[Data under study — start]

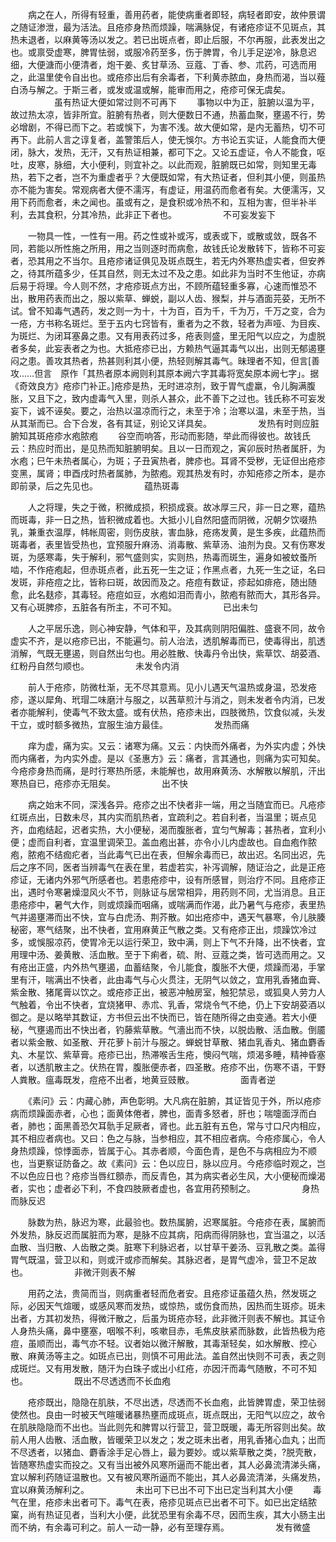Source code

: <!-- { "loadSidebar": true } -->
　　病之在人，所得有轻重，善用药者，能使病重者即轻，病轻者即安，故仲景谓之随证渗泄，最为活法。且疮疹身热而烦躁，喘满脉促，有诸疮疹证不见斑点，其热未退者，以麻黄等汤以发之。若已出斑点者，即止后服，不尔再服，此表发出之也。或禀受虚寒，脾胃怯弱，或服冷药至多，伤于脾胃，令儿手足逆冷，脉息迟细，大便溏而小便清者，炮干姜、炙甘草汤、豆蔻、丁香、参、朮药，可选而用之，此温里使令自出也。或疮疹出后有余毒者，下利黄赤脓血，身热而渴，当以薤白汤与解之。于斯三者，或发或温或解，能审而用之，疮疹可保无虞矣。
　　　　　虽有热证大便如常过则不可再下
　　事物以中为正，脏腑以温为平，故过热太凉，皆非所宜。脏腑有热者，则大便数日不通，热蓄血聚，壅遏不行，势必增剧，不得已而下之。若或悞下，为害不浅。故大便如常，是内无蓄热，切不可再下。此前人言之谆复者，盖警策后人，使无悞尔。方书论五实证，人能食而大便闭，脉大，发热，无汗，又有热证相兼，都可下之。又论五虚证，令人不能食，呕吐，皮寒，脉细，大小便利，则宜补之。以此而观，脏腑既已如常，则知里无毒热，若下之者，岂不为重虚者乎？大便既如常，有大热证者，但利其小便，则虽热亦不能为害矣。常观病者大便不濡泻，有虚证，用温药而愈者有矣。大便濡泻，又用下药而愈者，未之闻也。虽或有之，是食积或冷热不和，互相为害，但半补半利，去其食积，分其冷热，此非正下者也。
　　　　　不可妄发妄下

　　一物具一性，一性有一用。药之性或补或泻，或表或下，或散或敛，既各不同，若能以所性施之所用，用之当则逐时而病愈，故钱氏论发散转下，皆称不可妄者，恐其用之不当尔。且疮疹诸证俱见及斑点既生，若无内外寒热虚实者，但安养之，待其所蕴多少，任其自然，则无太过不及之患。如此非为当时不生他证，亦病后易于将理。今人则不然，才疮疹斑点方出，不顾所蕴轻重多寡，心速而惟恐不出，散用药表而出之，服以紫草、蝉蜕，副以人齿、猴梨，并与酒面芫荽，无所不试。曾不知毒气遇药，发之则一为十，十为百，百为千，千为万，千万之变，合为一疮，方书称名斑烂。至于五内七窍皆有，重者为之不救，轻者为声哑、为目疾、为斑烂、为闭耳塞鼻之患。又有用表药过多，疮表则盛，里无阳气以应之，为虚脱者多矣，此妄表者之为也。大抵疮疹已出，方赖热气逼其毒气以出，出则无郁遏壅闷之患。善攻其热者，热甚则利其小便，热轻则解其毒气。昧理者不知，但言[善攻……但言　原作「其热者原本阙则利其原本阙六字其毒将宽矣原本阙七字」。据《奇效良方》疮疹门补正。]疮疹是热，无时进凉剂，致于胃气虚羸，令儿胸满腹胀，又且下之，致内虚毒气入里，则杀人甚众，此不善下之过也。钱氏称不可妄发妄下，诚不诬矣。要之，治热以温凉而行之，未至于冷；治寒以温，未至于热，当从其渐而已。合下合发，各有其证，别论又详具矣。
　　　　　发热有时则应脏腑知其斑疮疹水疱脓疱
　　谷空而响答，形动而影随，举此而得彼也。故钱氏云：热应时而出，是见热而知脏腑明矣。且以一日而观之，寅卯辰时热者属肝，为水疱；巳午未热者属心，为斑；子丑寅热者，脾疹也。耳肾不受秽，无证但出疮疹变黑，属肾；申酉戌时热者属肺，为脓疱。观其热发有时，亦知疮疹之所本，是亦即前录，后之先见也。
　　　　　蕴热斑毒

　　人之将理，失之于微，积微成损，积损成衰。故冰厚三尺，非一日之寒，蕴热而斑毒，非一日之热，皆积微成着也。大抵小儿自然阳盛而阴微，况朝夕饮啜热乳，兼重衣温厚，帏帐周密，则伤皮肤，害血脉，疮疡发黄，是生多疾，此蕴热而斑毒者，表里皆受热也，宜预服升麻汤、消毒散、紫草汤、油剂为良。又有伤寒发斑，为感寒毒，失于解利，邪气盛则实，实则热，热毒而斑生，遍身如被蚊蚤所啮，不作疮疱起，但赤斑点者，此五死一生之证；作黑点者，九死一生之证，名曰发斑，非疮痘之比，皆称曰斑，故因而及之。疮痘有数证，疹起如痱疮，随出随愈，此名麸疹，其毒轻。疮痘如豆，水疱如泪而青小，脓疱有脓而大，其形各异。又有心斑脾疹，五脏各有所主，不可不知。
　　　　　已出未匀

　　人之平居乐逸，则心神安静，气体和平，及其病则阴阳偏胜、盛衰不同，故令虚实不齐，是以疮疹已出，不能遍匀。前人治法，透肌解毒而已，使毒得出，肌透消解，气既无壅遏，则自然出匀也。用必胜散、快毒丹令出快，紫草饮、胡荽酒、红粉丹自然匀顺也。
　　　　　未发令内消

　　前人于疮疹，防微杜渐，无不尽其意焉。见小儿遇天气温热或身温，恐发疮疹，遂以犀角、玳瑁二味磨汁与服之，以茜草煎汁与消之，则未发者令内消，已发者亦能解利，使毒气不致太盛。或有伏热，疮疹未出，四肢微热，饮食似减，头发干立，或时额多微热，宜服生油方最佳。
　　　　　发热而痛

　　痒为虚，痛为实。又云：诸寒为痛。又云：内快而外痛者，为外实内虚；外快而内痛者，为内实外虚。是以《圣惠方》云：痛者，言其通也，则痛为实可知矣。今疮疹身热而痛，是时行寒热所感，未能解也，故用麻黄汤、水解散以解肌，汗出寒热自已，疮疹亦无阻矣。
　　　　　出不快

　　病之始末不同，深浅各异。疮疹之出不快者非一端，用之当随宜而已。凡疮疹红斑点出，日数未尽，其内实而肌热者，宜疏利之。若自利者，当温里；斑点见齐，血疱结起，迟者实热，大小便秘，渴而腹胀者，宜匀气解毒；甚热者，宜利小便；虚而自利者，宜温里调荣卫。盖血疱出甚，亦令小儿内虚故也。自血疱作脓疱，脓疱不结痂疕者，当此毒气已出在表，但解余毒而已，故出迟。名同出迟，先后之序不同，医者当辨毒气在表在里，若虚若实，补泻调解，随证治之，此是正疮疹证，无诸内外邪气所感者也。若患疮疹中，设有所感冒，则治疗不同。且疮疹正出，遇时令寒暑燥湿风火不节，则脉证与居常相异，用药则不同，尤当消息。且正患疮疹中，暑气大作，则或烦躁而咽痛，或喘满而作渴，此乃暑气与疮疹，表里热气并遏壅滞而出不快，宜与白虎汤、荆芥散。如出疮疹中，遇天气暴寒，令儿肤腠秘密，寒气结聚，出不快者，宜用麻黄正气散之类。又有疮疹正出，烦躁饮冷过多，或悞服凉药，使胃冷无以运行荣卫，致中满，则上下气不升降，出不快者，宜用理中汤、姜黄散、活血散。至于下痢者，硫、附、豆蔻之类，皆可选而用之。又有疮出正盛，内外热气壅遏，血蓄结聚，令儿能食，腹胀不大便，烦躁而渴，手掌里有汗，喘满出不快者，此由毒气与心火贯注，无阴气以敛之，宜用乳香猪血膏、紫金散、猪尾膏以饮之。或疮疹正出，被恶冲触房室，触犯禁忌，或狐臭人劳力人气触着，令出不快者，宜烧猪甲、赤朮、乳香，常烧令气不绝，仍上下安胡荽酒以御之。是以略举其数证，方书但云出不快而已，皆在随所得之由变通。若大小便秘，气壅遏而出不快出者，钓藤紫草散。气濇出而不快，以脱齿散、活血散。倒靥者以紫金散、如圣散、开花萝卜前汁与服之。蝉蜕甘草散、猪血乳香丸、猪血麝香丸、木星饮、紫草膏。疮疹已出，热滞喉舌生疮，懊闷气喘，烦渴多睡，精神昏塞者，以透肌散主之。伏热在胃，腹胀便赤者，四圣散。疮疹不出，伤寒不语，干野人粪散。瘟毒既发，痘疮不出者，地黄豆豉散。
　　　　　面青者逆

　　《素问》云：内藏心肺，声色彰明。大凡病在脏腑，其证皆见于外，所以疮疹病而烦躁面赤者，心也；面黄体倦者，脾也，面青多怒者，肝也；喘嚏面浮而白者，肺也；面黑善恐欠耳骩手足厥者，肾也。此五脏有五色，常与寸口尺内相应，其不相应者病也。又曰：色之与脉，当参相应，其不相应者病。今疮疹属心，令人身热烦躁，惊悸面赤，皆属于心。其赤者顺，今面色青，是色不与病相应为不顺也，当更察证防备之。故《素问》云：色以应日，脉以应月。今疮疹临时观之，岂不以色应日也？疮疹当唇红顖赤，而反青色，其为病实者必生风，大小便秘而燥渴者，实也；虚者必下利，不食四肢厥者虚也，各宜用药预制之。
　　　　　身热而脉反迟

　　脉数为热，脉迟为寒，此最验也。数热属腑，迟寒属脏。今疮疹在表，属腑而外发热，脉反迟而属脏而为寒，是脉不应其病，阳病而得阴脉也，宜当温之，以活血散、当归散、人齿散之类。脏寒下利脉迟者，以甘草干姜汤、豆乳散之类。盖得胃气既温，营卫以和，则或汗或疹而解矣。其脉迟者，是胃气虚冷，营卫不足故也。
　　　　　非微汗则表不解

　　用药之法，贵简而当，则病重者轻而危者安。且疮疹证虽蕴久热，然发斑之际，必因天气煊暖，或感风寒而发热，或惊热，或伤食而热，因热而生斑疹。斑未出者，方其初发热，得微汗散之，后虽为斑疮亦轻，此非微汗则表不解也。其证令人身热头痛，鼻中壅塞，咽喉不利，咳嗽目赤，毛焦皮肤紧而脉数，此皆热极为疮痘，虽顺而出，毒气亦不轻。议者始以微汗解散，其毒渐轻矣，如水解散、控心散、麻黄汤等主之。如斑点已出，则慎不可用此法。盖自然出快则不可表，表之则成斑烂。又有用发散，随汗为白珠子或出小红疮，亦因汗而毒气随散，不可不知也。
　　　　　既出不尽透透而不长血疱

　　疮疹既出，隐隐在肌肤，不尽出透，尽透而不长血疱，此皆脾胃虚，荣卫怯弱使然也。良由一时被天气暄暖诸暴热壅而成斑点，斑点既出，无阳气以应之，故令在肌肤隐隐而不出也。当此则先和脾胃以行营卫，营卫既暖，毒无所容则出矣。故前人用人齿散、活血散，皆暖荣卫以发之；发之斑未出者，用乳香猪心血丸；出而不尽透者，以猪血、麝香涂手足心唇上，最为要妙。或以紫草散之类，?脱壳散，皆随寒热虚实而投之。又有当出被外风寒所逼而不能出者，其人必鼻流清涕头痛，宜以解利药随证温散也。又有被风寒所逼而不能出，其人必鼻流清涕，头痛发热，宜以麻黄汤解利之。
　　　　　未出可下已出不可下出已定当利其大小便
　　毒气在里，疮疹未出者可下。毒气在表，疮疹见斑点已出者不可下。如已出定结脓窠，尚有热证见者，当利大小便，此犹恐里有余毒不尽，因而生疾，其大小肠主出而不纳，有余毒可利之。前人一动一静，必有至理存焉。
　　　　　发有微盛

[Data under study — finish]

*What the task requires*. Output these and nothing else: the lines from the one holding "未出可下已出不可下出已定当利其大小便" through the final line of the entries above, exactly as they appear.

*Response to the task*.
　　　　　未出可下已出不可下出已定当利其大小便
　　毒气在里，疮疹未出者可下。毒气在表，疮疹见斑点已出者不可下。如已出定结脓窠，尚有热证见者，当利大小便，此犹恐里有余毒不尽，因而生疾，其大小肠主出而不纳，有余毒可利之。前人一动一静，必有至理存焉。
　　　　　发有微盛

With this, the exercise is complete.